The Big Game: When "Madden" Takes Over an Innocent Life
Most sports fans are ready to see the Steelers and Cardinals play for the Super Bowl next week.
Koby Garick is ready for the Chiefs and Falcons Super Bowl matchup. He is also living in a world where the year is 2016.
Garick is one of the many gamers consumed by Madden, the popular football video game that has been around, in several incarnations, since 1989.
While most college students spend their free time going out drinking or getting bigger at the gym—or studying, on occasion—Garick took on a different challenge during his junior and senior years at UCF. He wanted to build the Miami Dolphins into Super Bowl champions.

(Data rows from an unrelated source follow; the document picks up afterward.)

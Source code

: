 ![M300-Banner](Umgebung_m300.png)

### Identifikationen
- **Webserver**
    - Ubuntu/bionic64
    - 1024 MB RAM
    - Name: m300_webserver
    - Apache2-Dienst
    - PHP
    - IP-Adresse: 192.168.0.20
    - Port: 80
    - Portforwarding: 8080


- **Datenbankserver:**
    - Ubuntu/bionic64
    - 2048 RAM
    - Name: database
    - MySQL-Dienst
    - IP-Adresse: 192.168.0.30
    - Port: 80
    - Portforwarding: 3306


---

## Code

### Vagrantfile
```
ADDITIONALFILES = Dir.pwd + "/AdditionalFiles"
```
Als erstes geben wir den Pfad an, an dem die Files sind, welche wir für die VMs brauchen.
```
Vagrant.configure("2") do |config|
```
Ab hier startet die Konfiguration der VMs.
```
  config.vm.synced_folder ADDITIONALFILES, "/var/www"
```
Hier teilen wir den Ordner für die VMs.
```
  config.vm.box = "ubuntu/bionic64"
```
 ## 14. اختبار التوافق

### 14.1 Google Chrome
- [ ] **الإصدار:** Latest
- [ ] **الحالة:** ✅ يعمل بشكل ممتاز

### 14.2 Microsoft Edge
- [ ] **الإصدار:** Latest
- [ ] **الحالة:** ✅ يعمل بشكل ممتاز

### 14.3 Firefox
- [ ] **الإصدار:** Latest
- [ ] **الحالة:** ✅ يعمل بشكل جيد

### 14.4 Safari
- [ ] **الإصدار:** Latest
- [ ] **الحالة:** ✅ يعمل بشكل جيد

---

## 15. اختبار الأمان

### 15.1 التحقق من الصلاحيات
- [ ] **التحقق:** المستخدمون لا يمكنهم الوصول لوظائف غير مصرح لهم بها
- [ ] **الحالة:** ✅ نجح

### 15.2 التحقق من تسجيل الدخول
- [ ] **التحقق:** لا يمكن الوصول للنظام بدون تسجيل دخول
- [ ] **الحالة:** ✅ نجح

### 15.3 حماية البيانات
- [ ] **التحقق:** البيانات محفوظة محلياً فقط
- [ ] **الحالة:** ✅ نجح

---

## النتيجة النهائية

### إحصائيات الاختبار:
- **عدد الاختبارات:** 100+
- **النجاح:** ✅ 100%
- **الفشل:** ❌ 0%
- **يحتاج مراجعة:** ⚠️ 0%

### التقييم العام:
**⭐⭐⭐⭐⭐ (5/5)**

Names like Ugo Marshall, Tiny Sitrin, and J.J. Hastings don’t mean much of anything to the average person, and they shouldn’t. But for Garick, they are some of his best friends and he talks about them as if they were real people.
“I mean Ugo, we found him from Richmond, the Spiders,” Garick said. “Sitrin’s a jokester and isn’t very tiny indeed. J.J.’s the traitor; he went to the Bills. He wanted to take my quarterback spot. He got too good and the fans began chanting ‘put in Hastings.’ So I traded him for Joe Powell, and we all know how that turned out.”
Garick, who created a character for himself to start at quarterback for the Dolphins, had his job threatened by the fruitful young talent that is J.J. Hastings.
A business turned biology turned education major, Garick has been playing franchise mode on Madden for more than seven years. As mentioned, he is one of the many addicted to the game; the community has become so large that there is now a television series on ESPN documenting daily travels for gamers as they compete for a grand prize of usually up around $100,000.
Garick said there are two kinds of gamer breeds when it comes to Madden.
“I’m a franchise guy,” Garick said. “I never did have the money to go online. We franchise guys don’t look too highly among the online gamers. They’re fake and like to live in a fantasy world. I don’t have time for that.”
The time Garick has been putting into his franchise is becoming somewhat distracting to his already-lacking social life. His workout partner, Chris Slaby, has had it with the time Garick is contributing to his “masterpiece” of a franchise.
“Koby said to me ‘all this working out is cutting into my Madden time,’” Slaby said. “I just don’t get it.”
Girls have not been an obstacle for Garick’s dream, either.
“How could they play football,” Garick said. “I don’t understand. I can’t even create a girl. What would be the purpose?”
In 10 seasons' worth of playing with the Dolphins and with a created self-image calling the signals from under center, he has still yet to hoist the Lombardi trophy over his digital head.
“Street cred’ is a big thing when it comes to a Madden franchise,” Garick said. “You don’t want to win too much too soon or my fans will lose interest. Also, you won’t be getting any respect from the Madden community because they’ll think you’re playing on too easy a difficulty.”
Garick has suffered heartbreak after heartbreak in his career. After missing the playoffs in his first two campaigns, making the playoffs has now become somewhat of a formality for the fantasy Dolphins. But bringing home the real hardware has been tougher than anyone expected.
Only twice has Garick led his Dolphins to a Super Bowl appearance, but both were losses, the most recent on a last-second Hail Mary toss.
In his most recent season to date, 2016, Garick suffered the hardest of hardships a video gamer can. During an overtime divisional playoff game with the computer-controlled Pittsburgh Steelers seemingly on the verge of punting, Garick was duped into a fake punt that resulted in a game-winning touchdown, sending Garick to the showers, literally and figuratively.
“I cried,” Garick said. “It was a long offseason, I’ll tell you that much. Some of my best players retired. Everyone’s getting older. I don’t know how much longer I got in me.”
The road to a Super Bowl will continue for Garick, with winning a championship at the top of his to-do list, ahead of making good grades, exercising, and getting a girlfriend.
“You got to prioritize,” Garick said. “Girls come and go. A Super Bowl ring lasts forever.”